Es gibt jedoch mehrere Organisationen, die versuchen, solche Gastfamilien als Heimalternative zu etablieren. So will der Verein Arkade, der in Baden-Württemberg seit 24 Jahren betreutes Wohnen in Familien für psychisch Kranke anbietet, in Zukunft auch Senioren an Pflegefamilien vermitteln. Die Arbeiterwohlfahrt Ostwestfalen-Lippe hat ein solches Projekt bereits vor zwei Jahren gestartet. Und im Schweizer Kanton Bern bieten Bauernfamilien bereits seit 1998 Pflegeplätze an.

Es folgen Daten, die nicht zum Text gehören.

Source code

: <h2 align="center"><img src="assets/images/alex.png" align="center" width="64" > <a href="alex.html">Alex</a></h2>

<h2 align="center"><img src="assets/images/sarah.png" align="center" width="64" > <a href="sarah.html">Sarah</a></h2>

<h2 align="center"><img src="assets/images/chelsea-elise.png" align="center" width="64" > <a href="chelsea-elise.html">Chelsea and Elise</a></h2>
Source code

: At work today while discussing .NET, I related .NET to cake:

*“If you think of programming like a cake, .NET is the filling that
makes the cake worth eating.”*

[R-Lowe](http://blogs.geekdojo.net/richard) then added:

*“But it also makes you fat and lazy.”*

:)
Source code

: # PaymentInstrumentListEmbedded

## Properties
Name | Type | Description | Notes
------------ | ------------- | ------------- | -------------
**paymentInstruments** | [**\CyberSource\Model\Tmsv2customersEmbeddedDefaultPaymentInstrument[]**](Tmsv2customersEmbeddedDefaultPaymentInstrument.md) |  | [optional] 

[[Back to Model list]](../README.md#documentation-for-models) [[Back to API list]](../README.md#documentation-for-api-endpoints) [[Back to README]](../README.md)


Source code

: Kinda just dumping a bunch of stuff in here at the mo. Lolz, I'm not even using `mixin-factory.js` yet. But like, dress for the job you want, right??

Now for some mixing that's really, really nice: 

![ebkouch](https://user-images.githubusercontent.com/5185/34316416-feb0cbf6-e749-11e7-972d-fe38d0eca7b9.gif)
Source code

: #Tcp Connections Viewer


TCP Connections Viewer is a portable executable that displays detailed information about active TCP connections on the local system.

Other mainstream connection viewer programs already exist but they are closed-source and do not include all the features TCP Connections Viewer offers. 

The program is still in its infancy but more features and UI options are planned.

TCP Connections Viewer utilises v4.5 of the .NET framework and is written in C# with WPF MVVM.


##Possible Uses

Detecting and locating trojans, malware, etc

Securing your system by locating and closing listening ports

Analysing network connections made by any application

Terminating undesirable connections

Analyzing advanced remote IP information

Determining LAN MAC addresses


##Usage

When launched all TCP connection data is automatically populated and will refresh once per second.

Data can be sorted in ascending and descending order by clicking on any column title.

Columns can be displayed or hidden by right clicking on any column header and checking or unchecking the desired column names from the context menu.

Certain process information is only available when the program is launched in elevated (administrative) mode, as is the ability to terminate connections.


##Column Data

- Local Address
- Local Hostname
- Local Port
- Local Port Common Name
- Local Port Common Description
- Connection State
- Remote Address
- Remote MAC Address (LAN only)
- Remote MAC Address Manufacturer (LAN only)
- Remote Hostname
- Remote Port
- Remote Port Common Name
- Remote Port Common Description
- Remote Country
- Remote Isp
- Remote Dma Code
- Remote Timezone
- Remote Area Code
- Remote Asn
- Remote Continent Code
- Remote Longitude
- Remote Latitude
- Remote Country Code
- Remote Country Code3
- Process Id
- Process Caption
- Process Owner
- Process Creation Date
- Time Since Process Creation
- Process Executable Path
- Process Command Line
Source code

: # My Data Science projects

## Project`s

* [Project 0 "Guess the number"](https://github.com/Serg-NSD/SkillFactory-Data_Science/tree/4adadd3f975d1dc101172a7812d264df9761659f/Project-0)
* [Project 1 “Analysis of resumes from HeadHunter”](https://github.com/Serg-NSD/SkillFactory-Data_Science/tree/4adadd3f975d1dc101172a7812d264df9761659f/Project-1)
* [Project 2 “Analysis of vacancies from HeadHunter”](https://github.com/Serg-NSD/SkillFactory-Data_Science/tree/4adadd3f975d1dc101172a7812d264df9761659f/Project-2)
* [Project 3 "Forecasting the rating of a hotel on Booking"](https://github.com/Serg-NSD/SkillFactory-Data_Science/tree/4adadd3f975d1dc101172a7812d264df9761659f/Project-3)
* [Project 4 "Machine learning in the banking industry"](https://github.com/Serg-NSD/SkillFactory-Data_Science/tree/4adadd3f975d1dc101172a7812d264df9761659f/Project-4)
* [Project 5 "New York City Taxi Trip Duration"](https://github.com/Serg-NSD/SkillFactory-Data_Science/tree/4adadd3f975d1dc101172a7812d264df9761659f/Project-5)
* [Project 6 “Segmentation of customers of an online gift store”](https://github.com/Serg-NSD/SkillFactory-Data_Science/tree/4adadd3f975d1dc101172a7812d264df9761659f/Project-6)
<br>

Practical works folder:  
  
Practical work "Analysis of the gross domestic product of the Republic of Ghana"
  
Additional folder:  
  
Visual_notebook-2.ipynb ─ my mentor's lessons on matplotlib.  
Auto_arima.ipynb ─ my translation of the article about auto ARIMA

Manche sagen: Ihr seid verrückt!
Als Frau Gröbner zwischen Couch, Hocker und Esstisch rangiert, bleibt der Rollator an der Sofakante hängen. Michaela Schmelzer gibt dem Gehwagen im Vorbeigehen einen sanften Stoß. Dann klopft sie Kissen auf, gießt frischen Tee in eine Tasse.
Die Schmelzers haben sich dazu entschieden, ihr Leben mit der betagten Dame zu teilen, weil sie als gläubige Christen davon überzeugt sind, dass sie eine Verantwortung den Alten gegenüber haben. Michaela Schmelzer schätzt es außerdem, dass sie ihren Beruf in den Familienalltag integrieren kann. Für die Betreuung bekommt sie 400 Euro im Monat, außerdem bezahlt Hildegard Gröbner Miete für ihr Zimmer.

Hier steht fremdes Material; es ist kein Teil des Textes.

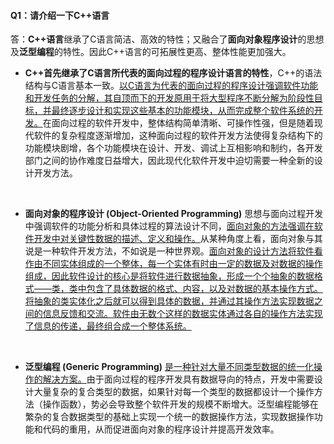#### Q1：请介绍一下C++语言  
答：**C++语言**继承了C语言简洁、高效的特性；又融合了**面向对象程序设计**的思想及**泛型编程**的特性。因此C++语言的可拓展性更高、整体性能更加强大。

- **C++首先继承了C语言所代表的面向过程的程序设计语言的特性**，C++的语法结构与C语言基本一致。<u>以C语言为代表的面向过程的程序设计强调软件功能和开发任务的分解，其自顶而下的开发原用于将大型程序不断分解为阶段性目标，并最终逐步设计和实现这些基本的功能模块，从而完成整个软件系统的开发。</u>在面向过程的软件开发中，整体结构简单清晰、可操作性强，但是随着现代软件的复杂程度逐渐增加，这种面向过程的软件开发方法使得复杂结构下的功能模块剧增，各个功能模块在设计、开发、调试上互相影响和制约，各开发部门之间的协作难度日益增大，因此现代化软件开发中迫切需要一种全新的设计开发方法。  
<br>

- **面向对象的程序设计 (Object-Oriented Programming)** 思想与面向过程开发中强调软件的功能分析和具体过程的算法设计不同，<u>面向对象的方法强调在软件开发中对关键性数据的描述、定义和操作。</u>从某种角度上看，面向对象与其说是一种软件开发方法，不如说是一种世界观。<u>面向对象的设计方法将软件看作由不同实体组成的一个整体，每一个实体有时由一定的数据及对数据的操作组成，因此软件设计的核心是将软件进行数据抽象，形成一个个抽象的数据格式——类，类中包含了具体数据的格式、内容，以及对数据的基本操作方式。将抽象的类实体化之后就可以得到具体的数据，并通过其操作方法实现数据之间的信息反馈和交流。软件由无数个这样的数据实体通过各自的操作方法实现了信息的传递，最终组合成一个整体系统。</u>  
<br>  

- **泛型编程 (Generic Programming)** <u>是一种针对大量不同类型数据的统一化操作的解决方案。</u>由于面向过程的程序开发具有数据导向的特点，开发中需要设计大量复杂的复合类型的数据，如果针对每一个类型的数据都设计一个操作方法（操作函数），势必会导致整个软件开发的规模不断增大。泛型编程能够在繁杂的复合数据类型的基础上实现一个统一的数据操作方法，实现数据操作功能和代码的重用，从而促进面向对象的程序设计并提高开发效率。  
<br>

Manche Leute halten Michaela Schmelzer für verrückt, das haben sie ihr schon ins Gesicht gesagt. Doch sie selbst versichert: "Ich gewinne wahnsinnig viel." Sie lerne durch das Zusammenleben mit Hildegard Gröbner ganz neue Seiten an ihren Kindern kennen, "und weil ich selbst in einem Drei-Generationen-Haushalt aufgewachsen bin, finde ich es bereichernd, auch das Ende mitzukriegen. Das gehört dazu."

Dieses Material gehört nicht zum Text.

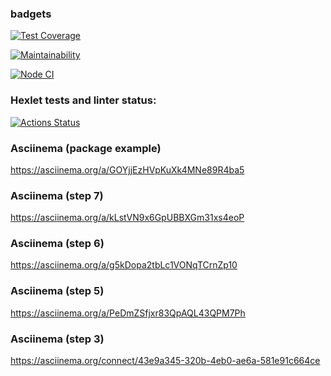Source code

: ### badgets
[![Test Coverage](https://api.codeclimate.com/v1/badges/2c0c199164cab3a5881d/test_coverage)](https://codeclimate.com/github/GordienkoEvgeny/js-starter-project-44/test_coverage)

[![Maintainability](https://api.codeclimate.com/v1/badges/2c0c199164cab3a5881d/maintainability)](https://codeclimate.com/github/GordienkoEvgeny/js-starter-project-44/maintainability)

[![Node CI](https://github.com/GordienkoEvgeny/frontend-bootcamp-project-46/actions/workflows/nodejs.yml/badge.svg)](https://github.com/GordienkoEvgeny/frontend-bootcamp-project-46/actions/workflows/nodejs.yml)

### Hexlet tests and linter status:
[![Actions Status](https://github.com/GordienkoEvgeny/frontend-bootcamp-project-46/workflows/hexlet-check/badge.svg)](https://github.com/GordienkoEvgeny/frontend-bootcamp-project-46/actions)

### Asciinema (package example)
https://asciinema.org/a/GOYjjEzHVpKuXk4MNe89R4ba5
### Asciinema (step 7)
https://asciinema.org/a/kLstVN9x6GpUBBXGm31xs4eoP
### Asciinema (step 6)
https://asciinema.org/a/g5kDopa2tbLc1VONqTCrnZp10
### Asciinema (step 5)
https://asciinema.org/a/PeDmZSfjxr83QpAQL43QPM7Ph
### Asciinema (step 3)
https://asciinema.org/connect/43e9a345-320b-4eb0-ae6a-581e91c664ce
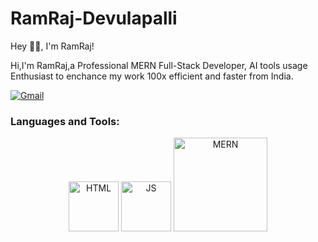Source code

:# RamRaj-Devulapalli
Hey 👋🏼, I'm RamRaj!


Hi,I'm RamRaj,a Professional MERN Full-Stack Developer, AI tools usage Enthusiast to enchance my work 100x efficient and faster from India.


[![Gmail](https://img.icons8.com/?size=100&id=qyRpAggnV0zH&format=png&color=000000)](ramrajdevulapalli2002@gmail.com)
<h3>Languages and Tools:</h3>
<p align="center">
<img src="https://tse3.mm.bing.net/th/id/OIP.lxMbLFRw0sgOlOwjC62ySwHaKc?pid=Api&P=0&h=220" alt="HTML" width= "80"
<img src="https://tse4.mm.bing.net/th/id/OIP.yUIb5S_kj98Eg5tT-Onx1AHaHa?pid=Api&P=0&h=220"alt="CSS" width= "80"/> 
<img src="https://tse1.mm.bing.net/th/id/OIP.fGpgk9AVa9fKPUnSMhfLCAHaFj?pid=Api&P=0&h=220"alt="JS" width= "80"/>
<img src="https://tse4.mm.bing.net/th/id/OIP.OUA5w44w-XKomWGAb4Uz1AHaEC?pid=Api&P=0&h=220"alt="MERN" width= "150"/>
</p>
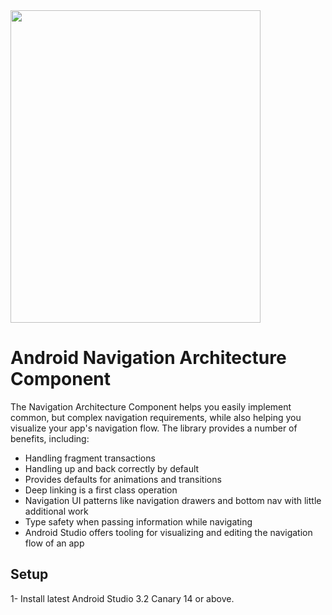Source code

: <img align="center" src='https://github.com/balrampandey19/android-navigation-architecture-component/blob/master/banner.png' width='400' height='500'/>

# Android Navigation Architecture Component

The Navigation Architecture Component helps you easily implement common, but complex navigation requirements, while also helping you visualize your app's navigation flow. The library provides a number of benefits, including:

* Handling fragment transactions
* Handling up and back correctly by default
* Provides defaults for animations and transitions
* Deep linking is a first class operation
* Navigation UI patterns like navigation drawers and bottom nav with little additional work
* Type safety when passing information while navigating
* Android Studio offers tooling for visualizing and editing the navigation flow of an app

## Setup

1- Install latest Android Studio 3.2 Canary 14 or above.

Es ist aber auch nicht nur schön und einfach, das Leben mit einer fremden, alten Frau. An schlechten Tagen stellt Hildegard Gröbner zum Beispiel immer wieder die gleichen Fragen. "Spaßeshalber haben wir gesagt: Wir haben jetzt ein fünftes Kind", erzählt die gelernte Krankengymnastin. "Der Frust und auch die Traurigkeit dabei ist: Alte Menschen kann und darf man nicht erziehen, das entspricht ihnen nicht. Beim Kind hat man die Hoffnung, dass es dazulernen wird."